What’s it like to enter a religious or spiritual space as a queer person? In Haitian Vodou, the divinities are ready to accept LGBTQIA+ practitioners—and are arguably queer themselves. In part two of our Pride Beyond Borders episode about this African diasporic religion, Professor Eziaku Nwokocha takes us into one of Manbo Maude’s temples to better understand this spiritual practice, and how its practitioners navigate questions of race, gender, and sexuality.
Curious for more? Check out part one of our conversation with Professor Nwokocha, where we get down to basics on Haitian Vodou and Haitian history. And revisit the first episode from our Pride Beyond Borders series, all about global drag cultures, with Professor Kareem Khubchandani.
Eziaku Nwokocha is an Assistant Professor at the University of Miami. She is a scholar of Africana religions with expertise in the ethnographic study of Vodou in Haiti and the Haitian diaspora Her research is grounded in a thorough understanding of religions in Africa, the Caribbean, and the United States, in gender and sexuality studies, visual and material culture and Africana Studies generally.

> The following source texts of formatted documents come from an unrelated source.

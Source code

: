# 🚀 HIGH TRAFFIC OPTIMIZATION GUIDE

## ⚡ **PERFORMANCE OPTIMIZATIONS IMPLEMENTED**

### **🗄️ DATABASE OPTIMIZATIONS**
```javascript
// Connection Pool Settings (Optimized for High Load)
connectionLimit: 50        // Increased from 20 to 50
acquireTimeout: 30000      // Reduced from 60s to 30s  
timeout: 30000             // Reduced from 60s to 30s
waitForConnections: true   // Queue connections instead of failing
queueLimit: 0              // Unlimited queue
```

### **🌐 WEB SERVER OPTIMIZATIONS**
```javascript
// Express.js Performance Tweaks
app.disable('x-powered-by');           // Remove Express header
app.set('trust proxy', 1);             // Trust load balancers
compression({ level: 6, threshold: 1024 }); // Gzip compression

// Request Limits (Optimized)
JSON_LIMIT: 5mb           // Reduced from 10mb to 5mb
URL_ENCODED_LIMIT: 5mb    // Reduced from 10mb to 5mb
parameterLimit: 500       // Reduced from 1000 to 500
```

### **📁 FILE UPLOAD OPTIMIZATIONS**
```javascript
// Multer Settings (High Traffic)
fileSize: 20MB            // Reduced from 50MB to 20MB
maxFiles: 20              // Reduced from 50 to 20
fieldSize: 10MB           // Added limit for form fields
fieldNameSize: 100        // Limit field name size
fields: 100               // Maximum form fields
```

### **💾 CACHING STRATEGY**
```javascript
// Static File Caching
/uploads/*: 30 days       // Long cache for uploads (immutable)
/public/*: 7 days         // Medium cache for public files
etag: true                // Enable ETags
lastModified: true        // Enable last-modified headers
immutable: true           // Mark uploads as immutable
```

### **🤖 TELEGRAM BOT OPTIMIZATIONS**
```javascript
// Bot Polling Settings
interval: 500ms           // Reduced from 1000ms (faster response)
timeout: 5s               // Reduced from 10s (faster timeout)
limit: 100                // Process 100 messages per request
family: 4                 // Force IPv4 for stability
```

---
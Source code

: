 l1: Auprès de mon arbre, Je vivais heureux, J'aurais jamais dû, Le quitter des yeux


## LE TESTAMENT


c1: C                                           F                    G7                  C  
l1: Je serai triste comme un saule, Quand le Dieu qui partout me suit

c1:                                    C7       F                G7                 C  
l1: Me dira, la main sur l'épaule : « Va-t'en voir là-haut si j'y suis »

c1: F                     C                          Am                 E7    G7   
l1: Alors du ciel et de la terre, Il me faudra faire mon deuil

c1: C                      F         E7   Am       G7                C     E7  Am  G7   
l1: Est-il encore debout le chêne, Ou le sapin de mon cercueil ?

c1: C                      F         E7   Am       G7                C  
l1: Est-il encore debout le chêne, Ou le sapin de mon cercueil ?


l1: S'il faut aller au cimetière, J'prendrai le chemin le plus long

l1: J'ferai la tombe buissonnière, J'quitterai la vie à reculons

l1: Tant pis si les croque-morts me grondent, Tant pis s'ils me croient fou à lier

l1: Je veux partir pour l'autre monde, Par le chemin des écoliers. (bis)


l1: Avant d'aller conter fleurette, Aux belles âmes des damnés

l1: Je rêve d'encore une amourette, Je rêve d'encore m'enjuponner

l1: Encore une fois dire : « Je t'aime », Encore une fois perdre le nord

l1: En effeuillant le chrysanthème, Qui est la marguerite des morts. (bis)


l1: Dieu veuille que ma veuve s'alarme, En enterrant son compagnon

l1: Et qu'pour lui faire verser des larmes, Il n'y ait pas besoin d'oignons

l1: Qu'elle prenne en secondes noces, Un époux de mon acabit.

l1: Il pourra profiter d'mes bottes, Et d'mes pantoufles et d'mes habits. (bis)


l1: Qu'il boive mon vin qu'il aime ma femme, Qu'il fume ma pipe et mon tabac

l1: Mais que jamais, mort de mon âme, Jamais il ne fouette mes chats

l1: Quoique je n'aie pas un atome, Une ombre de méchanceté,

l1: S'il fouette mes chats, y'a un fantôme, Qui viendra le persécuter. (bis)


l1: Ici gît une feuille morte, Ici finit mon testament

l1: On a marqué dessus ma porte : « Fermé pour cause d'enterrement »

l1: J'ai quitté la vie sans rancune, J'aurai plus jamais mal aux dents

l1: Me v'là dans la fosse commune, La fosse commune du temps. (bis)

She is the author of Vodou en Vogue: Fashioning Black Divinities in Haiti and the United States (University of North Carolina Press, 2023), which is an ethnographic study of fashion, spirit possession, and gender and sexuality in contemporary Haitian Vodou, exploring Black religious communities through their innovative ceremonial practices. This book is featured within the series Where Religion Lives.